*Task item*: Go through the entries below. Copy each line in which "requests" appears.

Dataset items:
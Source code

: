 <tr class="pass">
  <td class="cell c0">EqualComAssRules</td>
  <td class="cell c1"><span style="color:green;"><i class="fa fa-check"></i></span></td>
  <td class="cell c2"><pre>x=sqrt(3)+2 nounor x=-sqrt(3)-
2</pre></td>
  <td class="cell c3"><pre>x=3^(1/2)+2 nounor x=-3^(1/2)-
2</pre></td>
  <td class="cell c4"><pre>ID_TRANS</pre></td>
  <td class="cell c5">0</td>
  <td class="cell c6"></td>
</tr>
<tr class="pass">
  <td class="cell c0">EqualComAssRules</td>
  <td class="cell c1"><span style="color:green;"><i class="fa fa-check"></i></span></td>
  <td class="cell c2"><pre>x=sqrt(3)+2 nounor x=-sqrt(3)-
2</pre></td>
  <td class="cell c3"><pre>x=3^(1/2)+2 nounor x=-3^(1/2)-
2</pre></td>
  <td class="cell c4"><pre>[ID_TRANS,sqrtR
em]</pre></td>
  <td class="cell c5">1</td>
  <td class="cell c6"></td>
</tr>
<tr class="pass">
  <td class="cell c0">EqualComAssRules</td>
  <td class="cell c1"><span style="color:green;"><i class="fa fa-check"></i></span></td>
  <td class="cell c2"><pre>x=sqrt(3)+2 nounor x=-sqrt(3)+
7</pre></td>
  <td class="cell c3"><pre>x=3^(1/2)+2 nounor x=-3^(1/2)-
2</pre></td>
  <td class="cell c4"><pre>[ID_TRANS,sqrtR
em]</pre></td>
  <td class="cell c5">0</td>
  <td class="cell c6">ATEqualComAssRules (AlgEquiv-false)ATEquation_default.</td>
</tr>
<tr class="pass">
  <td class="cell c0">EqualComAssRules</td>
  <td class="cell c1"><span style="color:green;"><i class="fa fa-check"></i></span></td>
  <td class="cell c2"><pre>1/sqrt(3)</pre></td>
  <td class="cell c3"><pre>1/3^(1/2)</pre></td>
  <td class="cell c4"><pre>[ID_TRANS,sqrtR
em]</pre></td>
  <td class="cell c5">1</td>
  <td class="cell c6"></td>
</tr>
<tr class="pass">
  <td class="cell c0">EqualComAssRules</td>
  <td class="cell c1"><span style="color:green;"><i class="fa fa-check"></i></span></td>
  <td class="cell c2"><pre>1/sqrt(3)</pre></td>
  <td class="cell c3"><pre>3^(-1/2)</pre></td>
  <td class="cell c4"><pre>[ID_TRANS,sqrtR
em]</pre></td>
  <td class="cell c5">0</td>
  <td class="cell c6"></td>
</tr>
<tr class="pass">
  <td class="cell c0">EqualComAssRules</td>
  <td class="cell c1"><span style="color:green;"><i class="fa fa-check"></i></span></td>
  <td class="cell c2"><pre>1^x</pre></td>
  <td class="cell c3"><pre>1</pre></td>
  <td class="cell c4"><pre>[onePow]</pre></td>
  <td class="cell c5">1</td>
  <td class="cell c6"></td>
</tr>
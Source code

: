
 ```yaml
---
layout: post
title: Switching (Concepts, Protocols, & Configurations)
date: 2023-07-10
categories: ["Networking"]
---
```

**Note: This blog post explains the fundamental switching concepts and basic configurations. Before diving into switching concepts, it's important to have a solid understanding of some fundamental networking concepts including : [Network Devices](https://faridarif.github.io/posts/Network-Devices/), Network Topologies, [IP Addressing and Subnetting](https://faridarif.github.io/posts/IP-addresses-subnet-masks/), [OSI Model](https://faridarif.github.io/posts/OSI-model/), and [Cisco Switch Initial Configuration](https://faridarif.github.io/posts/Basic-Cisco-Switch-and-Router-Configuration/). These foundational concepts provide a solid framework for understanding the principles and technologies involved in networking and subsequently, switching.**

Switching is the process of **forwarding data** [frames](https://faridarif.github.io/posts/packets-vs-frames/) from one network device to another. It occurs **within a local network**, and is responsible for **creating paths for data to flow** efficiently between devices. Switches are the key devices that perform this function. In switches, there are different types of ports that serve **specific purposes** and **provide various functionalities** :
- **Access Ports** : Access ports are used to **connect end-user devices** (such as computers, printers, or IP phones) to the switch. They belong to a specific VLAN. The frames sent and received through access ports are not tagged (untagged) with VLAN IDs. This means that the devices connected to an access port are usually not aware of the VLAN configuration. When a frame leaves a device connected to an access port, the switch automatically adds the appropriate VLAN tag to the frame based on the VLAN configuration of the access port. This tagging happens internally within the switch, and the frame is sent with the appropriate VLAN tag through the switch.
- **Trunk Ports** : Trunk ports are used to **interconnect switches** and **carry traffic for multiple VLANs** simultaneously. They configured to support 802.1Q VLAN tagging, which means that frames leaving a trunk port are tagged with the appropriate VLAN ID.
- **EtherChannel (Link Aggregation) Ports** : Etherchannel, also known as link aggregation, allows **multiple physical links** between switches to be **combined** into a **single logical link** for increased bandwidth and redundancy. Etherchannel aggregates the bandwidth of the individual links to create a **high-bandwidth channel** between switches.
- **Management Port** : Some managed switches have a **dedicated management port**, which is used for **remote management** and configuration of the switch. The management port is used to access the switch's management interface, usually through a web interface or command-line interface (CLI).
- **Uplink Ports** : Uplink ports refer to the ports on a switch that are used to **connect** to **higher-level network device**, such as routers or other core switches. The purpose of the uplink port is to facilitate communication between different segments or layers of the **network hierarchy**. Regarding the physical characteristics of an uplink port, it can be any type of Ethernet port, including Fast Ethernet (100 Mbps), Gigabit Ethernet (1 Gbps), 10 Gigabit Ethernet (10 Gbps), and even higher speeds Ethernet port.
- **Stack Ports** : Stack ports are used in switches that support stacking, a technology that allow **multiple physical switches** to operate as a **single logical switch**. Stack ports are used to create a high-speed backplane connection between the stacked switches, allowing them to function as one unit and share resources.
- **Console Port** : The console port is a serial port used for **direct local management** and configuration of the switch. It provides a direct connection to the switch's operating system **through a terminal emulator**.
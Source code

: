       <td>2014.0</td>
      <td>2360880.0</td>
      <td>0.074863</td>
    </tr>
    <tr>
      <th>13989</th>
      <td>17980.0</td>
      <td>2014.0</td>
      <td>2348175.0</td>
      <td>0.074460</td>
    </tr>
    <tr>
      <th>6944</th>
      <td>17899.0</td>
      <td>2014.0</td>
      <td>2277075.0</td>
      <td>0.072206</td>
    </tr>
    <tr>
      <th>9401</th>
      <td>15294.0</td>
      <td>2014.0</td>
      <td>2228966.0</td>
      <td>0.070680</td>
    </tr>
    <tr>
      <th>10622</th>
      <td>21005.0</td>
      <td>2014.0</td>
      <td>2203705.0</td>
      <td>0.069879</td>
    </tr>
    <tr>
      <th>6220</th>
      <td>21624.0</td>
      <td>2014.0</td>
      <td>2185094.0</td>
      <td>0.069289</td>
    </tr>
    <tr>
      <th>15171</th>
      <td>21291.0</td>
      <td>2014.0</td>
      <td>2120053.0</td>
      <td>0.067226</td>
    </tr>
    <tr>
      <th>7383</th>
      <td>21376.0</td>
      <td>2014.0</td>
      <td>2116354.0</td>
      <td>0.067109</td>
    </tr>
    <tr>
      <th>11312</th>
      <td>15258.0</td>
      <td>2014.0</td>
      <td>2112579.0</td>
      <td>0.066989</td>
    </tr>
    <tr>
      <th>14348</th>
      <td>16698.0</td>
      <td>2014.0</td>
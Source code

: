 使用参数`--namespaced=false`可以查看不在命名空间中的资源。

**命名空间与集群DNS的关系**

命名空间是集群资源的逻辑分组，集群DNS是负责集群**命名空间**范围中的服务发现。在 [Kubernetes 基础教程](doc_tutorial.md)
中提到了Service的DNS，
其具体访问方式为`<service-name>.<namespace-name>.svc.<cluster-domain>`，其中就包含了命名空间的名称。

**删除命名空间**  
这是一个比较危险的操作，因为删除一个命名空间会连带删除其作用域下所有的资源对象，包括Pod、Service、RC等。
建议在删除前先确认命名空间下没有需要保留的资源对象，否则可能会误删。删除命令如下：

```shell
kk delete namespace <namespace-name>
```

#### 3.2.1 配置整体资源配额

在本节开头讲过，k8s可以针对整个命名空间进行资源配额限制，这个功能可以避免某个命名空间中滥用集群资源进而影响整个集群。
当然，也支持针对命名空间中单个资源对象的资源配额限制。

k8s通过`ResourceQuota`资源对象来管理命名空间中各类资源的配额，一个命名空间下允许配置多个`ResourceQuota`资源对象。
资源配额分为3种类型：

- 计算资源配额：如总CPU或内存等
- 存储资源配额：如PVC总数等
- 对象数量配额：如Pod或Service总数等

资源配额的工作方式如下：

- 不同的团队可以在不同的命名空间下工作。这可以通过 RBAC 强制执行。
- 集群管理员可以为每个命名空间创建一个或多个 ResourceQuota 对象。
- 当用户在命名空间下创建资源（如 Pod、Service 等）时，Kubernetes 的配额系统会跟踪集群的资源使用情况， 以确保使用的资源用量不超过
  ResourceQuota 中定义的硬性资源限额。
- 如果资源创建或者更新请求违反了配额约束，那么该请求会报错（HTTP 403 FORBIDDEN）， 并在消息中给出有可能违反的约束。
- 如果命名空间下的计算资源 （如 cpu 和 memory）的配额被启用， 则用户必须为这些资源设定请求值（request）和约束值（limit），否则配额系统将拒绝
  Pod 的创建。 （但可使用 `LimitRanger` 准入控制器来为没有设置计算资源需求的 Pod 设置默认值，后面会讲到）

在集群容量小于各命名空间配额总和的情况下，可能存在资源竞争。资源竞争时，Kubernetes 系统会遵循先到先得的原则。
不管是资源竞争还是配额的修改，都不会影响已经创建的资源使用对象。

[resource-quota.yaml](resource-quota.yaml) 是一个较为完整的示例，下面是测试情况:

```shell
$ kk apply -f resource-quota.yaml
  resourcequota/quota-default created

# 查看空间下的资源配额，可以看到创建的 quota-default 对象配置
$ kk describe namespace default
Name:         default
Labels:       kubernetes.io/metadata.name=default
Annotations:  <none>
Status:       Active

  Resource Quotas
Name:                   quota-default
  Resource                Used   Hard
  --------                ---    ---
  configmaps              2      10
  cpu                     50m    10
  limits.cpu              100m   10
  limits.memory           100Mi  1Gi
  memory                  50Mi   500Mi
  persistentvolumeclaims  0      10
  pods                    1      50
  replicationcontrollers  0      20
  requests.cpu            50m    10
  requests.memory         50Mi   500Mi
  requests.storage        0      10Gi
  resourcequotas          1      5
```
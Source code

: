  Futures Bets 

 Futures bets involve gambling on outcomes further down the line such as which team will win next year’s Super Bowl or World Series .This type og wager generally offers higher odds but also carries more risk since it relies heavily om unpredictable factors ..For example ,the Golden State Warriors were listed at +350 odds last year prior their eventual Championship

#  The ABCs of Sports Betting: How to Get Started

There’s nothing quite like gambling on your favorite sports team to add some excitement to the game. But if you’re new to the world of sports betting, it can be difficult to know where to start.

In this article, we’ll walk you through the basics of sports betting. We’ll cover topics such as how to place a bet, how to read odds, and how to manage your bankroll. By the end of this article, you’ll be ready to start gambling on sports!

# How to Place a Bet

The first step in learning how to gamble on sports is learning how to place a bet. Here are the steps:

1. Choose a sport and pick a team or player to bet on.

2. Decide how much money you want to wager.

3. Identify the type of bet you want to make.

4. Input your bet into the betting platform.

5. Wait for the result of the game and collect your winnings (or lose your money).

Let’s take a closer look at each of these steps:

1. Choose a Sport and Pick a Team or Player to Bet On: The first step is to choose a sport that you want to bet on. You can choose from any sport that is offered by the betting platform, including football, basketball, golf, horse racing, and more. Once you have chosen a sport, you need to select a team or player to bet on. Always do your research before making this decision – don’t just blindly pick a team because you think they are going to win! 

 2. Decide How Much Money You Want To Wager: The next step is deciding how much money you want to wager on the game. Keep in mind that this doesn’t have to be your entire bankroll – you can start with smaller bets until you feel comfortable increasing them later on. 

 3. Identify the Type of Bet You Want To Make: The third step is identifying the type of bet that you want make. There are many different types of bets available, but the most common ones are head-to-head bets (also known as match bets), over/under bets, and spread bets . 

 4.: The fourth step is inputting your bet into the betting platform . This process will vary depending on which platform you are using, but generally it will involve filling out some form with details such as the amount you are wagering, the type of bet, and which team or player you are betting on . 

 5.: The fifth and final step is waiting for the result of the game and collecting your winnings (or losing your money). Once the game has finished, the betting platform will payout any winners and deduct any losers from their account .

*Task result*:
  requests.cpu            50m    10
  requests.memory         50Mi   500Mi
  requests.storage        0      10Gi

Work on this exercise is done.